§ **Given data**:

================================

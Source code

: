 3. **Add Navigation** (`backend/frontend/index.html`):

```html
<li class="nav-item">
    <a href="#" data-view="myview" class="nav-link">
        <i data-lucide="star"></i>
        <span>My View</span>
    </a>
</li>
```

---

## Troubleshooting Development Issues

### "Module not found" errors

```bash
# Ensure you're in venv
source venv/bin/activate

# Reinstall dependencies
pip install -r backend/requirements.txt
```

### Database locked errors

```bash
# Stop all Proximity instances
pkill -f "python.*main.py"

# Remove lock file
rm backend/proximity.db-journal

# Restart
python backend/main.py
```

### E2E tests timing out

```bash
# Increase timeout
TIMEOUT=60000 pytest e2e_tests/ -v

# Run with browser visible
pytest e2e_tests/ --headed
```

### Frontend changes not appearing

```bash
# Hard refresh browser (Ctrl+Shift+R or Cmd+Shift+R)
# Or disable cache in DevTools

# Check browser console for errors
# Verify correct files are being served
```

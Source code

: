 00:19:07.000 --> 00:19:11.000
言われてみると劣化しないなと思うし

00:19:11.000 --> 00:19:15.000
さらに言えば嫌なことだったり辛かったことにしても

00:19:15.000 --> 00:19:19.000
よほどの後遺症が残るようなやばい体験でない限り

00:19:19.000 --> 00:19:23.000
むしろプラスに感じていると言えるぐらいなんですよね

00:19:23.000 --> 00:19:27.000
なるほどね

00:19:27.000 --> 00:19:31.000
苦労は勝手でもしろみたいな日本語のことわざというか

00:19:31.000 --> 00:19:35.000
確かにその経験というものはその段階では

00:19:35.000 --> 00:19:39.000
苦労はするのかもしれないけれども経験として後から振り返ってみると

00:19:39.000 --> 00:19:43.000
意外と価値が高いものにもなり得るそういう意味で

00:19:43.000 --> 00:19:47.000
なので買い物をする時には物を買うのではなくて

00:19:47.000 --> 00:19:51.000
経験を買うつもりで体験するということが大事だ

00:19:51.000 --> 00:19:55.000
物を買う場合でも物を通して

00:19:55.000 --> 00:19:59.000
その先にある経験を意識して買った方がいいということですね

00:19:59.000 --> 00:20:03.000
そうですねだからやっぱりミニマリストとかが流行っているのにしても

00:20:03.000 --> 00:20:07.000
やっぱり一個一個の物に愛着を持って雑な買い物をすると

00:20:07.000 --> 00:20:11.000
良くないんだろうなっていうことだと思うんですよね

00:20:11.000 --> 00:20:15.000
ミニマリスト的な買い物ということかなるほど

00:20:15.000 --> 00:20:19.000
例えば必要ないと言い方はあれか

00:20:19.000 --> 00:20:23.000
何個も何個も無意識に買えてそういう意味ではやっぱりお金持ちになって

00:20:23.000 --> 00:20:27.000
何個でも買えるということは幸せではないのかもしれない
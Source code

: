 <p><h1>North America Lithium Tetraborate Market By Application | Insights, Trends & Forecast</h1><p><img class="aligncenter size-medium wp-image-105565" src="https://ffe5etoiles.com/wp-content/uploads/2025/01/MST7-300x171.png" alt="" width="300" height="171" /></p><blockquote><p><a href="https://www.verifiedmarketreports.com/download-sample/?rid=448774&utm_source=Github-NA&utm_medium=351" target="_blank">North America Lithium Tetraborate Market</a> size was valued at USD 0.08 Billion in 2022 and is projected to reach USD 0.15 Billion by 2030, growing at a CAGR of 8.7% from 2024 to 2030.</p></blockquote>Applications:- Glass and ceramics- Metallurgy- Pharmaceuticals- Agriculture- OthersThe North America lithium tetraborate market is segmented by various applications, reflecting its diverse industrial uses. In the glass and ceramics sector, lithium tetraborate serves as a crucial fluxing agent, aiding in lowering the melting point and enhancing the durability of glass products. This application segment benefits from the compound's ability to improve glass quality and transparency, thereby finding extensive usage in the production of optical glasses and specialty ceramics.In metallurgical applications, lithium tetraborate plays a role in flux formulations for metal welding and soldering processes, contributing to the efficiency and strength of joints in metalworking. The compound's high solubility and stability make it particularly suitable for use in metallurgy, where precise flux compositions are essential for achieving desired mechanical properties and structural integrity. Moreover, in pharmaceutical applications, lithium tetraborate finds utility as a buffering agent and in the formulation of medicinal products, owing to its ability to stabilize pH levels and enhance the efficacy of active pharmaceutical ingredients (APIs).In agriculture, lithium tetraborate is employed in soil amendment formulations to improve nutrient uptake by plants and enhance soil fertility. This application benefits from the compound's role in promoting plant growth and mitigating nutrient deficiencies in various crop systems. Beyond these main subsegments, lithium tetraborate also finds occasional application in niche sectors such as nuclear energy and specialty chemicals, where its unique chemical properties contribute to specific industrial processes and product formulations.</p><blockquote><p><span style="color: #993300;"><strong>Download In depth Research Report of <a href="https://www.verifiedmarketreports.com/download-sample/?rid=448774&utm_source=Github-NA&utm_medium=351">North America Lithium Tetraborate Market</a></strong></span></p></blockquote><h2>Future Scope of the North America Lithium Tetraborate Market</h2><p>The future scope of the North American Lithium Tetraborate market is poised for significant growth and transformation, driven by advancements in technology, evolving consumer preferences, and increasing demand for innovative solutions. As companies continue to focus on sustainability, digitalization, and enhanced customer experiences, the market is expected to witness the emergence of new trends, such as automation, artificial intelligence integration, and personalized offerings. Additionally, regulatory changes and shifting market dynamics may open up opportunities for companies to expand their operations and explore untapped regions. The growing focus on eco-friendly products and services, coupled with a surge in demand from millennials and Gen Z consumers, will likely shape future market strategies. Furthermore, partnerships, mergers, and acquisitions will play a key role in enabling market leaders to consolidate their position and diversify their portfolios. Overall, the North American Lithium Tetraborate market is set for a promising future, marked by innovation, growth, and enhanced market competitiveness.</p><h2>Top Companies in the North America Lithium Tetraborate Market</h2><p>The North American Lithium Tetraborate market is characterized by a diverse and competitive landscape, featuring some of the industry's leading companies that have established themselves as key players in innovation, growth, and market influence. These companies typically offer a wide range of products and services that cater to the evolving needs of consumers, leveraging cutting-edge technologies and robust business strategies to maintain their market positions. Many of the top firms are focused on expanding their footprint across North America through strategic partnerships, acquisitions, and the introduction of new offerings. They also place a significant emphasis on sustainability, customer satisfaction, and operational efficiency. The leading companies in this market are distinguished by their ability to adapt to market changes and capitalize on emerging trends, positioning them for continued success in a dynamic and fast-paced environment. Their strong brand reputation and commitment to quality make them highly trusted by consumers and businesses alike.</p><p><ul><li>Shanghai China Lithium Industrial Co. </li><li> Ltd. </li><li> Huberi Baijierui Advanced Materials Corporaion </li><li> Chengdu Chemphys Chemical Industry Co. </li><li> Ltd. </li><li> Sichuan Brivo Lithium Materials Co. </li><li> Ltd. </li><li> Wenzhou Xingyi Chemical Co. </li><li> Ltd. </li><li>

================================

§ **Description of the task**:
Set down the lines of the listing above verbatim, first line through the line containing "00:19:31.000 --> 00:19:35.000", inclusive; add no other lines.

§ **Output below**:
Source code

: 3. **Add Navigation** (`backend/frontend/index.html`):

```html
<li class="nav-item">
    <a href="#" data-view="myview" class="nav-link">
        <i data-lucide="star"></i>
        <span>My View</span>
    </a>
</li>
```

---

## Troubleshooting Development Issues

### "Module not found" errors

```bash
# Ensure you're in venv
source venv/bin/activate

# Reinstall dependencies
pip install -r backend/requirements.txt
```

### Database locked errors

```bash
# Stop all Proximity instances
pkill -f "python.*main.py"

# Remove lock file
rm backend/proximity.db-journal

# Restart
python backend/main.py
```

### E2E tests timing out

```bash
# Increase timeout
TIMEOUT=60000 pytest e2e_tests/ -v

# Run with browser visible
pytest e2e_tests/ --headed
```

### Frontend changes not appearing

```bash
# Hard refresh browser (Ctrl+Shift+R or Cmd+Shift+R)
# Or disable cache in DevTools

# Check browser console for errors
# Verify correct files are being served
```

Source code

: 00:19:07.000 --> 00:19:11.000
言われてみると劣化しないなと思うし

00:19:11.000 --> 00:19:15.000
さらに言えば嫌なことだったり辛かったことにしても

00:19:15.000 --> 00:19:19.000
よほどの後遺症が残るようなやばい体験でない限り

00:19:19.000 --> 00:19:23.000
むしろプラスに感じていると言えるぐらいなんですよね

00:19:23.000 --> 00:19:27.000
なるほどね

00:19:27.000 --> 00:19:31.000
苦労は勝手でもしろみたいな日本語のことわざというか

00:19:31.000 --> 00:19:35.000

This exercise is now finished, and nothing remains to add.